## What the exercise asks
Where the material below has a line containing "2. Write a function", start repeating exactly, and keep going through the line containing "2, w: 1, u: 1", with no other lines.

## Input data
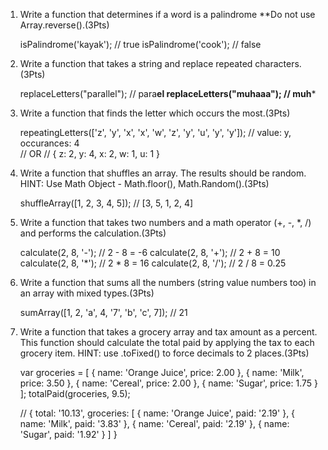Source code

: 1. Write a function that determines if a word is a palindrome **Do not use Array.reverse().(3Pts)

    isPalindrome('kayak'); // true
    isPalindrome('cook');  // false
2. Write a function that takes a string and replace repeated characters. (3Pts)

    replaceLetters("parallel"); // para**el
    replaceLetters("muhaaa"); // muh***
3. Write a function that finds the letter which occurs the most.(3Pts)

    repeatingLetters(['z', 'y', 'x', 'x', 'w', 'z', 'y', 'u', 'y', 'y']); 
    // value: y, occurances: 4  
    // OR
    // { z: 2, y: 4, x: 2, w: 1, u: 1 }
4. Write a function that shuffles an array. The results should be random. HINT: Use Math Object - Math.floor(), Math.Random().(3Pts)

    shuffleArray([1, 2, 3, 4, 5]); // [3, 5, 1, 2, 4]
5. Write a function that takes two numbers and a math operator (+, -, *, /) and performs the calculation.(3Pts)

    calculate(2, 8, '-'); // 2 - 8 = -6
    calculate(2, 8, '+'); // 2 + 8 = 10
    calculate(2, 8, '*'); // 2 * 8 = 16
    calculate(2, 8, '/'); // 2 / 8 = 0.25
6. Write a function that sums all the numbers (string value numbers too) in an array with mixed types.(3Pts)

    sumArray([1, 2, 'a', 4, '7', 'b', 'c', 7]); // 21
7. Write a function that takes a grocery array and tax amount as a percent. This function should calculate the total paid by applying the tax to each grocery item. HINT: use .toFixed() to force decimals to 2 places.(3Pts)

    var groceries = [
      { name: 'Orange Juice', price: 2.00 },
      { name: 'Milk', price: 3.50 },
      { name: 'Cereal', price: 2.00 },
      { name: 'Sugar', price: 1.75 }
    ];
    totalPaid(groceries, 9.5);

    //
    { total: '10.13',
      groceries:
       [ { name: 'Orange Juice', paid: '2.19' },
         { name: 'Milk', paid: '3.83' },
         { name: 'Cereal', paid: '2.19' },
         { name: 'Sugar', paid: '1.92' } ] }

## Written response
2. Write a function that takes a string and replace repeated characters. (3Pts)

    replaceLetters("parallel"); // para**el
    replaceLetters("muhaaa"); // muh***
3. Write a function that finds the letter which occurs the most.(3Pts)

    repeatingLetters(['z', 'y', 'x', 'x', 'w', 'z', 'y', 'u', 'y', 'y']); 
    // value: y, occurances: 4  
    // OR
    // { z: 2, y: 4, x: 2, w: 1, u: 1 }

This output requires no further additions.